# Exercise inputs
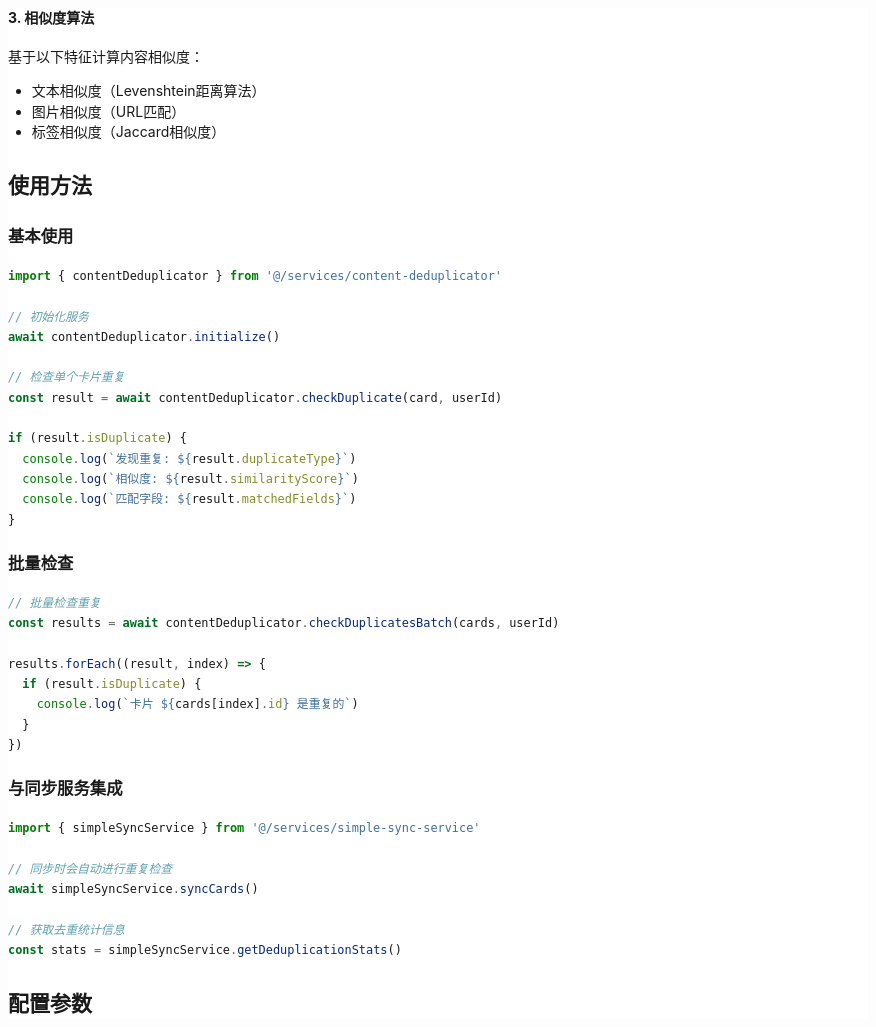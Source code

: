 #### 3. 相似度算法
基于以下特征计算内容相似度：
- 文本相似度（Levenshtein距离算法）
- 图片相似度（URL匹配）
- 标签相似度（Jaccard相似度）

## 使用方法

### 基本使用

```typescript
import { contentDeduplicator } from '@/services/content-deduplicator'

// 初始化服务
await contentDeduplicator.initialize()

// 检查单个卡片重复
const result = await contentDeduplicator.checkDuplicate(card, userId)

if (result.isDuplicate) {
  console.log(`发现重复: ${result.duplicateType}`)
  console.log(`相似度: ${result.similarityScore}`)
  console.log(`匹配字段: ${result.matchedFields}`)
}
```

### 批量检查

```typescript
// 批量检查重复
const results = await contentDeduplicator.checkDuplicatesBatch(cards, userId)

results.forEach((result, index) => {
  if (result.isDuplicate) {
    console.log(`卡片 ${cards[index].id} 是重复的`)
  }
})
```

### 与同步服务集成

```typescript
import { simpleSyncService } from '@/services/simple-sync-service'

// 同步时会自动进行重复检查
await simpleSyncService.syncCards()

// 获取去重统计信息
const stats = simpleSyncService.getDeduplicationStats()
```

## 配置参数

# What you will do
Each line of the data above should be reproduced without alteration, and no picture should appear in the copy.

# Output for this task
Source code

: #### 3. 相似度算法
基于以下特征计算内容相似度：
- 文本相似度（Levenshtein距离算法）
- 图片相似度（URL匹配）
- 标签相似度（Jaccard相似度）

## 使用方法

### 基本使用

```typescript
import { contentDeduplicator } from '@/services/content-deduplicator'

// 初始化服务
await contentDeduplicator.initialize()

// 检查单个卡片重复
const result = await contentDeduplicator.checkDuplicate(card, userId)

if (result.isDuplicate) {
  console.log(`发现重复: ${result.duplicateType}`)
  console.log(`相似度: ${result.similarityScore}`)
  console.log(`匹配字段: ${result.matchedFields}`)
}
```

### 批量检查

```typescript
// 批量检查重复
const results = await contentDeduplicator.checkDuplicatesBatch(cards, userId)

results.forEach((result, index) => {
  if (result.isDuplicate) {
    console.log(`卡片 ${cards[index].id} 是重复的`)
  }
})
```

### 与同步服务集成

```typescript
import { simpleSyncService } from '@/services/simple-sync-service'

// 同步时会自动进行重复检查
await simpleSyncService.syncCards()

// 获取去重统计信息
const stats = simpleSyncService.getDeduplicationStats()
```

## 配置参数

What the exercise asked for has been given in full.